:: ACTIVITY ::
In the records below, pick out all lines containing the word "github".

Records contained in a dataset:
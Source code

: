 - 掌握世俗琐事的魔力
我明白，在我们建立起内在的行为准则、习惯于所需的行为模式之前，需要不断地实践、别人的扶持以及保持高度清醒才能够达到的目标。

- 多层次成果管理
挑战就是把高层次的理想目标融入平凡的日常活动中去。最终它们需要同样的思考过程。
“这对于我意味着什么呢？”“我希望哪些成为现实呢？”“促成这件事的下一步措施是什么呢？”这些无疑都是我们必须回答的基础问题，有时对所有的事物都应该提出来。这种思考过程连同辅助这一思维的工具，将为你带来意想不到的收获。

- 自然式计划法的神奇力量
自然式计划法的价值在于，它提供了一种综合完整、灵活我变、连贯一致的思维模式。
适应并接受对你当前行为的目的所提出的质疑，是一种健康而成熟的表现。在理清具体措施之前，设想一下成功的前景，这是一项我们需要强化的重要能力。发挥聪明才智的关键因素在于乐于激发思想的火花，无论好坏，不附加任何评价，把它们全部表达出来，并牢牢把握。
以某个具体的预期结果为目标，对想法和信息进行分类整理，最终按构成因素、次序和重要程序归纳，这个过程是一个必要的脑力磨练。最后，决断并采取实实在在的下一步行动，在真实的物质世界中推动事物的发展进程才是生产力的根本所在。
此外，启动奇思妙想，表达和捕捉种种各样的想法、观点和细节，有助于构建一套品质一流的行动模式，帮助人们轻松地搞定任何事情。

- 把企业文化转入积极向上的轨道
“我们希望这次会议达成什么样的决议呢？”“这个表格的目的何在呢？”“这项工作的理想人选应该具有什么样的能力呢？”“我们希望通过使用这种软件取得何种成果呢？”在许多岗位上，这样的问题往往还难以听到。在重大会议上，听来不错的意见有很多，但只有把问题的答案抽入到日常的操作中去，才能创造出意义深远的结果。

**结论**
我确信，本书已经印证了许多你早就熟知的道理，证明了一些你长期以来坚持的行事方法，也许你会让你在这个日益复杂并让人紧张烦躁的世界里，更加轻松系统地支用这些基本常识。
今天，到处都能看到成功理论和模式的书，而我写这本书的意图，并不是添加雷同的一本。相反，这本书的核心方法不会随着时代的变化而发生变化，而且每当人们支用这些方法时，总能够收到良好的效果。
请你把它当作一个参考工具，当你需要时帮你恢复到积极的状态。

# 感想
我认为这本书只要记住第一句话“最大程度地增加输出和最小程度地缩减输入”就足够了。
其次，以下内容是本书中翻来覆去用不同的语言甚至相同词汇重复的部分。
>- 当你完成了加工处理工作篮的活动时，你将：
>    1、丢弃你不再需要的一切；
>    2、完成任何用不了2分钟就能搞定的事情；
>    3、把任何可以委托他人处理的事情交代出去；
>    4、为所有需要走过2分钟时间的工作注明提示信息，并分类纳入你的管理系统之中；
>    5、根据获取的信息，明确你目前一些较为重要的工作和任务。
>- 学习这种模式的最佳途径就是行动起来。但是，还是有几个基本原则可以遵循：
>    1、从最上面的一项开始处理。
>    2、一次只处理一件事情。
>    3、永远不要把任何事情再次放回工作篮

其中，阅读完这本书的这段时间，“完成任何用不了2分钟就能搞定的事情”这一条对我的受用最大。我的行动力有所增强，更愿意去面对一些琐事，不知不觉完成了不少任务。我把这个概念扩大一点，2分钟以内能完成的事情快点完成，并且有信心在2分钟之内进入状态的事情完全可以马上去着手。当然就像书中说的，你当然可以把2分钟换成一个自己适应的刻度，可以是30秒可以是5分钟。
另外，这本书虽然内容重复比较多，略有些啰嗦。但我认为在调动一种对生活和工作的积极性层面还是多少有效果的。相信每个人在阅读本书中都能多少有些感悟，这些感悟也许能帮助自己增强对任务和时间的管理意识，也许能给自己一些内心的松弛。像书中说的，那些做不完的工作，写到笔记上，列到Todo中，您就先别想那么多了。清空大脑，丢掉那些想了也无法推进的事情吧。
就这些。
--
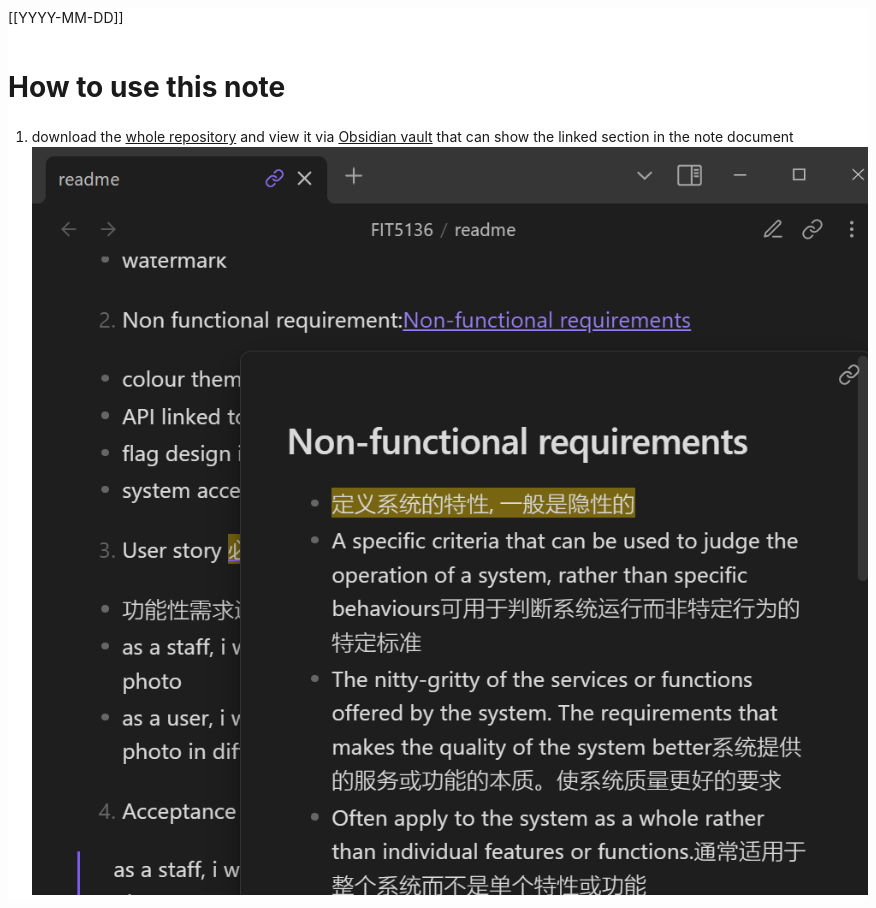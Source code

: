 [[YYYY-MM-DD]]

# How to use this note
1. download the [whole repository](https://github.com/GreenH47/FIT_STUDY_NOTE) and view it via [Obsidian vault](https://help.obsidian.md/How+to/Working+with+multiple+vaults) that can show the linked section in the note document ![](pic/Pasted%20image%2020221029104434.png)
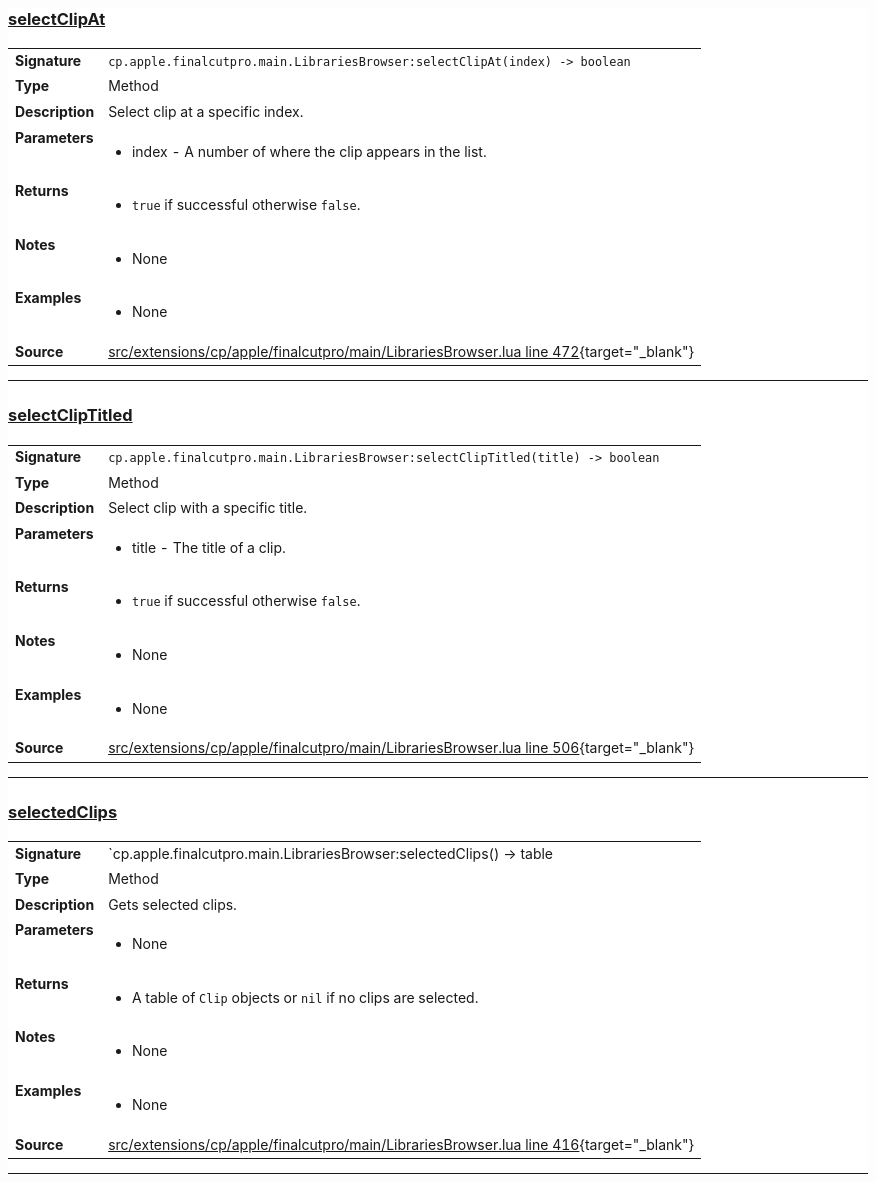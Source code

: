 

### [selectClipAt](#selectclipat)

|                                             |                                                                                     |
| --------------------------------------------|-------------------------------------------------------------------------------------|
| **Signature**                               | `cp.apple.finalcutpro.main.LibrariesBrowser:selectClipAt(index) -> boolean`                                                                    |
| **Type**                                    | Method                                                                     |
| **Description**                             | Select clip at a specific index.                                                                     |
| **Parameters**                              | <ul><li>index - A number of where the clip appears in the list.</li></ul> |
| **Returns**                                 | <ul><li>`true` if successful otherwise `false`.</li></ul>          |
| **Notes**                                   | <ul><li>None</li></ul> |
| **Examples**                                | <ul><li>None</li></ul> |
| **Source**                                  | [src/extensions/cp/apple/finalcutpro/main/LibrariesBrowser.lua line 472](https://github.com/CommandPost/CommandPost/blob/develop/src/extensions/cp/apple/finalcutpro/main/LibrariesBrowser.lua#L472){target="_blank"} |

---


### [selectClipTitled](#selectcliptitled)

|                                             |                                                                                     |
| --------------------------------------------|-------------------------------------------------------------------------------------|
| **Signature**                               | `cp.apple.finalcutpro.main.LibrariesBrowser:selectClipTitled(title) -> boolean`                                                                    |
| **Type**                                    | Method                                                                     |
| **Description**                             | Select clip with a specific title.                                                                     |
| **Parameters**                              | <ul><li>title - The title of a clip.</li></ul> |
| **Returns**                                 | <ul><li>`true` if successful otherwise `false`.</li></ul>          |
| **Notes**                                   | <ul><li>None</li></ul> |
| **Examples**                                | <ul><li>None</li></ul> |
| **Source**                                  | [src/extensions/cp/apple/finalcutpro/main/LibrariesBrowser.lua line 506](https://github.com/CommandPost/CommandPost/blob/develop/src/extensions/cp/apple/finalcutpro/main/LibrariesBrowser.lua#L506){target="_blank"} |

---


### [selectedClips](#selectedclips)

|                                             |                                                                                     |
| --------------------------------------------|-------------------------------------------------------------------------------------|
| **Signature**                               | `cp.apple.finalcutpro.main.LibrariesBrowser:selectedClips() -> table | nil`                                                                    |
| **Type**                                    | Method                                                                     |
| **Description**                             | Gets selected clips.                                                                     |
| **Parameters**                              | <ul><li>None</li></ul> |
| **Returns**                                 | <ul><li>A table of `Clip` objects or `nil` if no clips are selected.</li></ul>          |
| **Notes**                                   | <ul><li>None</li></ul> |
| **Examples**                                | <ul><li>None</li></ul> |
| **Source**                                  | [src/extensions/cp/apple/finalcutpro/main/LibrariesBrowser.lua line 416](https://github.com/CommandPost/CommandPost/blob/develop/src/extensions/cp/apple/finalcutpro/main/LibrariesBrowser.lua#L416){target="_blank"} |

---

:: WRITTEN REPLY ::
1. download the [whole repository](https://github.com/GreenH47/FIT_STUDY_NOTE) and view it via [Obsidian vault](https://help.obsidian.md/How+to/Working+with+multiple+vaults) that can show the linked section in the note document ![](pic/Pasted%20image%2020221029104434.png)
| **Source**                                  | [src/extensions/cp/apple/finalcutpro/main/LibrariesBrowser.lua line 472](https://github.com/CommandPost/CommandPost/blob/develop/src/extensions/cp/apple/finalcutpro/main/LibrariesBrowser.lua#L472){target="_blank"} |
| **Source**                                  | [src/extensions/cp/apple/finalcutpro/main/LibrariesBrowser.lua line 506](https://github.com/CommandPost/CommandPost/blob/develop/src/extensions/cp/apple/finalcutpro/main/LibrariesBrowser.lua#L506){target="_blank"} |
| **Source**                                  | [src/extensions/cp/apple/finalcutpro/main/LibrariesBrowser.lua line 416](https://github.com/CommandPost/CommandPost/blob/develop/src/extensions/cp/apple/finalcutpro/main/LibrariesBrowser.lua#L416){target="_blank"} |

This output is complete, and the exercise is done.